• **WHAT YOU NEED TO DO**:
The reply should repeat all of the data word for word, with no pictures.

(Saved entries)
━━━━━━━━

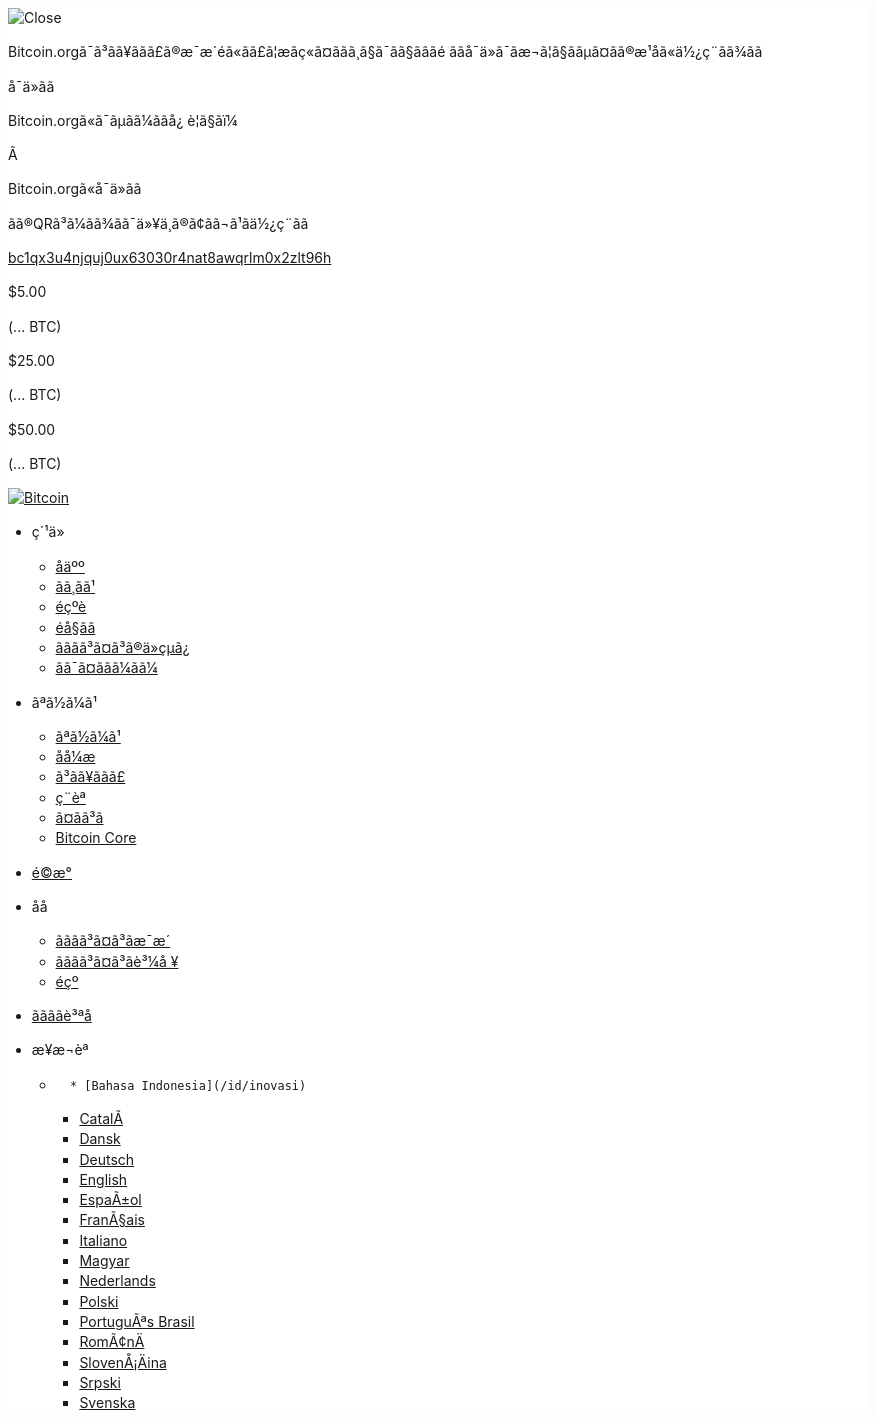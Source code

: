 ![Close](/img/icons/ico_close.svg?1716491272)

Bitcoin.orgã¯ã³ãã¥ããã£ã®æ¯æ´éã«ãã£ã¦æãç«ã¤ãã­ã¸ã§ã¯ãã§ãããé
ããå¯ä»ã¯ãæ¬ã¦ã§ããµã¤ãã®æ¹åã«ä½¿ç¨ãã¾ãã

å¯ä»ãã

Bitcoin.orgã«ã¯ãµãã¼ããå¿ è¦ã§ãï¼

Ã

Bitcoin.orgã«å¯ä»ãã

ãã®QRã³ã¼ãã¾ãã¯ä»¥ä¸ã®ã¢ãã¬ã¹ãä½¿ç¨ãã

[ bc1qx3u4njquj0ux63030r4nat8awqrlm0x2zlt96h
](bitcoin:bc1qx3u4njquj0ux63030r4nat8awqrlm0x2zlt96h)

$5.00

(... BTC)

$25.00

(... BTC)

$50.00

(... BTC)

[![Bitcoin](/img/icons/logotop.svg?1716491272)](/ja/)

  * ç´¹ä»
    * [åäºº](/ja/bitcoin-for-individuals)
    * [ãã¸ãã¹](/ja/bitcoin-for-businesses)
    * [éçºè ](https://developer.bitcoin.org/)
    * [éå§ãã](/ja/getting-started)
    * [ãããã³ã¤ã³ã®ä»çµã¿](/ja/how-it-works)
    * [ãã¯ã¤ããã¼ãã¼](/ja/bitcoin-paper)
  * ãªã½ã¼ã¹
    * [ãªã½ã¼ã¹](/ja/resources)
    * [åå¼æ](/ja/exchanges)
    * [ã³ãã¥ããã£](/ja/community)
    * [ç¨èª](/ja/vocabulary)
    * [ã¤ãã³ã](/ja/events)
    * [Bitcoin Core](/ja/download)
  * [é©æ°](/ja/innovation)
  * åå 
    * [ãããã³ã¤ã³ãæ¯æ´](/ja/support-bitcoin)
    * [ãããã³ã¤ã³ãè³¼å ¥](/ja/buy)
    * [éçº](/ja/development)
  * [ããããè³ªå](/ja/faq)

  * æ¥æ¬èª
    *       * [Bahasa Indonesia](/id/inovasi)
      * [CatalÃ ](/ca/innovacio)
      * [Dansk](/da/innovation)
      * [Deutsch](/de/innovation)
      * [English](/en/innovation)
      * [EspaÃ±ol](/es/innovacion)
      * [FranÃ§ais](/fr/innovation)
      * [Italiano](/it/innovazione)
      * [Magyar](/hu/innovacio)
      * [Nederlands](/nl/innovatie)
      * [Polski](/pl/innowacje)
      * [PortuguÃªs Brasil](/pt_BR/inovacao)
      * [RomÃ¢nÄ](/ro/inovatie)
      * [SlovenÅ¡Äina](/sl/inovacije)
      * [Srpski](/sr/inovacija)
      * [Svenska](/sv/innovation)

━━━━━━━━

• **SOLVED PROBLEM**:
Source code

: ![Close](/img/icons/ico_close.svg?1716491272)

Bitcoin.orgã¯ã³ãã¥ããã£ã®æ¯æ´éã«ãã£ã¦æãç«ã¤ãã­ã¸ã§ã¯ãã§ãããé
ããå¯ä»ã¯ãæ¬ã¦ã§ããµã¤ãã®æ¹åã«ä½¿ç¨ãã¾ãã

å¯ä»ãã

Bitcoin.orgã«ã¯ãµãã¼ããå¿ è¦ã§ãï¼

Ã

Bitcoin.orgã«å¯ä»ãã

ãã®QRã³ã¼ãã¾ãã¯ä»¥ä¸ã®ã¢ãã¬ã¹ãä½¿ç¨ãã

[ bc1qx3u4njquj0ux63030r4nat8awqrlm0x2zlt96h
](bitcoin:bc1qx3u4njquj0ux63030r4nat8awqrlm0x2zlt96h)

$5.00

(... BTC)

$25.00

(... BTC)

$50.00

(... BTC)

[![Bitcoin](/img/icons/logotop.svg?1716491272)](/ja/)

  * ç´¹ä»
    * [åäºº](/ja/bitcoin-for-individuals)
    * [ãã¸ãã¹](/ja/bitcoin-for-businesses)
    * [éçºè ](https://developer.bitcoin.org/)
    * [éå§ãã](/ja/getting-started)
    * [ãããã³ã¤ã³ã®ä»çµã¿](/ja/how-it-works)
    * [ãã¯ã¤ããã¼ãã¼](/ja/bitcoin-paper)
  * ãªã½ã¼ã¹
    * [ãªã½ã¼ã¹](/ja/resources)
    * [åå¼æ](/ja/exchanges)
    * [ã³ãã¥ããã£](/ja/community)
    * [ç¨èª](/ja/vocabulary)
    * [ã¤ãã³ã](/ja/events)
    * [Bitcoin Core](/ja/download)
  * [é©æ°](/ja/innovation)
  * åå 
    * [ãããã³ã¤ã³ãæ¯æ´](/ja/support-bitcoin)
    * [ãããã³ã¤ã³ãè³¼å ¥](/ja/buy)
    * [éçº](/ja/development)
  * [ããããè³ªå](/ja/faq)

  * æ¥æ¬èª
    *       * [Bahasa Indonesia](/id/inovasi)
      * [CatalÃ ](/ca/innovacio)
      * [Dansk](/da/innovation)
      * [Deutsch](/de/innovation)
      * [English](/en/innovation)
      * [EspaÃ±ol](/es/innovacion)
      * [FranÃ§ais](/fr/innovation)
      * [Italiano](/it/innovazione)
      * [Magyar](/hu/innovacio)
      * [Nederlands](/nl/innovatie)
      * [Polski](/pl/innowacje)
      * [PortuguÃªs Brasil](/pt_BR/inovacao)
      * [RomÃ¢nÄ](/ro/inovatie)
      * [SlovenÅ¡Äina](/sl/inovacije)
      * [Srpski](/sr/inovacija)
      * [Svenska](/sv/innovation)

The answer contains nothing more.